礼拝メッセージ(2023年3月5日)
『 イエスの血による新しい契約 』 林健一 牧師
ルカによる福音書 22章:19節~20節

22章 19節:それから、イエスはパンを取り、感謝の祈りを唱えて、それを裂き、使徒たちに与えて言われた。「これは、あなたがたのために与えられるわたしの体である。わたしの記念としてこのように行いなさい。」

22章 20節:食事を終えてから、杯も同じようにして言われた。「この杯は、あなたがたのために流される、わたしの血による新しい契約である。

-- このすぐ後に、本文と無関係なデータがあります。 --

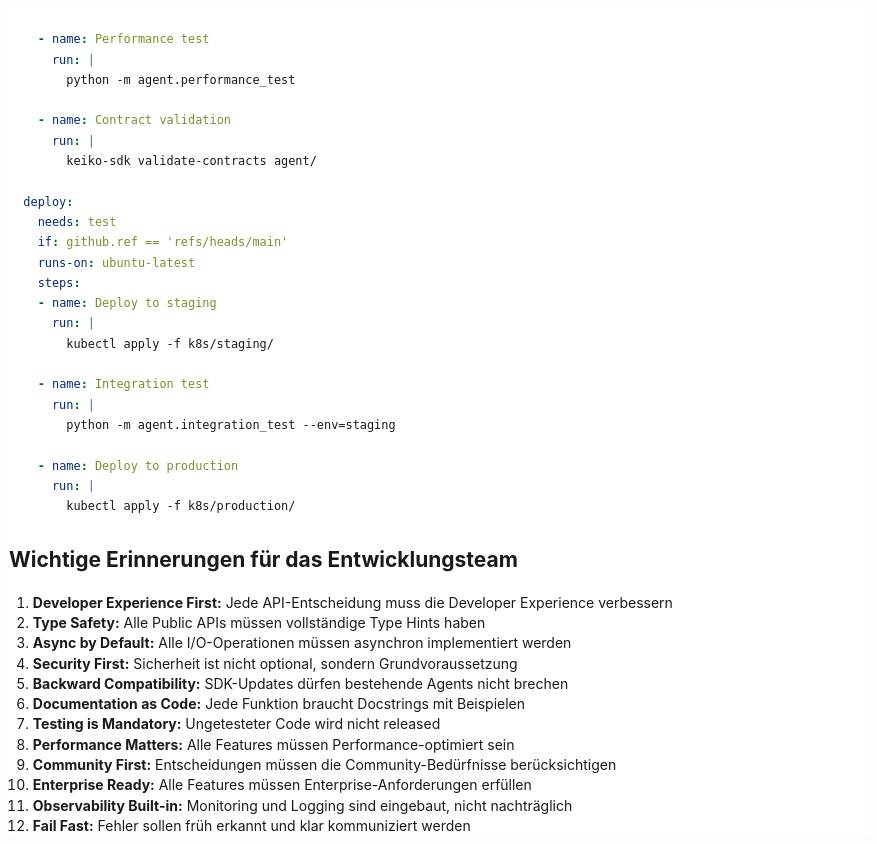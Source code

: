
 ```yaml
    
    - name: Performance test
      run: |
        python -m agent.performance_test
    
    - name: Contract validation
      run: |
        keiko-sdk validate-contracts agent/
  
  deploy:
    needs: test
    if: github.ref == 'refs/heads/main'
    runs-on: ubuntu-latest
    steps:
    - name: Deploy to staging
      run: |
        kubectl apply -f k8s/staging/
    
    - name: Integration test
      run: |
        python -m agent.integration_test --env=staging
    
    - name: Deploy to production
      run: |
        kubectl apply -f k8s/production/
```

## Wichtige Erinnerungen für das Entwicklungsteam

1. **Developer Experience First:** Jede API-Entscheidung muss die Developer Experience verbessern
2. **Type Safety:** Alle Public APIs müssen vollständige Type Hints haben
3. **Async by Default:** Alle I/O-Operationen müssen asynchron implementiert werden
4. **Security First:** Sicherheit ist nicht optional, sondern Grundvoraussetzung
5. **Backward Compatibility:** SDK-Updates dürfen bestehende Agents nicht brechen
6. **Documentation as Code:** Jede Funktion braucht Docstrings mit Beispielen
7. **Testing is Mandatory:** Ungetesteter Code wird nicht released
8. **Performance Matters:** Alle Features müssen Performance-optimiert sein
9. **Community First:** Entscheidungen müssen die Community-Bedürfnisse berücksichtigen
10. **Enterprise Ready:** Alle Features müssen Enterprise-Anforderungen erfüllen
11. **Observability Built-in:** Monitoring und Logging sind eingebaut, nicht nachträglich
12. **Fail Fast:** Fehler sollen früh erkannt und klar kommuniziert werden

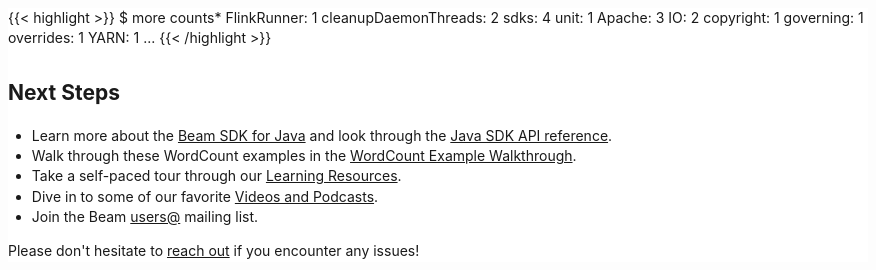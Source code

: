 {{< highlight >}}
$ more counts\*
FlinkRunner: 1
cleanupDaemonThreads: 2
sdks: 4
unit: 1
Apache: 3
IO: 2
copyright: 1
governing: 1
overrides: 1
YARN: 1
...
{{< /highlight >}}

## Next Steps

- Learn more about the [Beam SDK for Java](/documentation/sdks/java/)
  and look through the [Java SDK API reference](https://beam.apache.org/releases/javadoc).
- Walk through these WordCount examples in the [WordCount Example Walkthrough](/get-started/wordcount-example).
- Take a self-paced tour through our [Learning Resources](/documentation/resources/learning-resources).
- Dive in to some of our favorite [Videos and Podcasts](/documentation/resources/videos-and-podcasts).
- Join the Beam [users@](/community/contact-us) mailing list.

Please don't hesitate to [reach out](/community/contact-us) if you encounter any issues!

ルカによる福音書 22章:19節~20節(新共同訳)

 主イエス様の十字架の苦しみと死とによって、つまり主イエス様が過越の小羊として死んで下さることによって、今や過越が成し遂げられ、神様による救いのみ業が実現しようとしています。その救いの恵みに弟子たちを、そして私たちをあずからせるために、主イエス様はこの過越の食事の席で、パンと杯を取り、それに特別な意味を持たせて分け与えて下さいました。それが本日読みました19節以下に語られていることです。


 20節にはこうあります。「食事を終えてから、杯も同じようにして言われた。『この杯は、あなたがたのために流される、わたしの血による新しい契約である』」。この杯はぶどう酒の杯です。そのぶどう酒が、「あなたがたのために流される、わたしの血」という特別な意味を与えられています。主イエス様の血が、罪に支配されてしまっている人間の救いのために流されるのです。過越の小羊の血が目印となってイスラエルの民の初子の命が守られ、エジプトからの解放が実現したように、主イエス様が十字架にかかって血を流して死んで下さることによって、罪の支配からの解放、赦しという救いが実現するのです。この杯から飲むことによって、その救いにあずかることができるのです。


 「わたしの血による新しい契約」と言われていることにも注目しなければなりません。聖書における神様とその民との関係は契約の関係です。契約において血が注がれるのは、この契約を破ったら命を取られてもよい、ということの印です。つまり契約を結ぶというのは命がけのことなのです。そういう契約を神様はイスラエルの民と結んで下さいました。その「旧い契約」について語っているのが旧約聖書です。そして今、主イエス・キリストの血が十字架で流されることによって、神様は「新しい契約」を結ぼうとしておられるのです。それは主イエスが血を流し、命を注いで与えて下さる契約、主イエスが命がけで打ち立てて下さる、神様と民との新しい関係です。


 弟子たちのためにあの過越の食事を準備し、そこに彼らを招き、そしてご自分の十字架の死による過越の完成にあずからせるためにパンと杯を聖別して与えて下さった主イエス様が、今私たちをも、主の食卓へと招いて下さっています。その招きは、主イエス様が命がけで打ち立てて下さった新しい契約への招きでもあります。私たちはこの招きにきちんと応えなければなりません。きちんと応えるというのは、清く正しい立派な人間になることではありません。むしろ、自分が招かれるに相応しくない罪人であることをわきまえることです。その罪人である私のために、主イエス様がまことの過越の小羊となって、私の全ての罪を引き受けて十字架にかかって死んで下さったのです。この主イエスの死に免じて、神様はこの私の罪を赦し、新しい神の民として生きることへと招いて下さっているのです。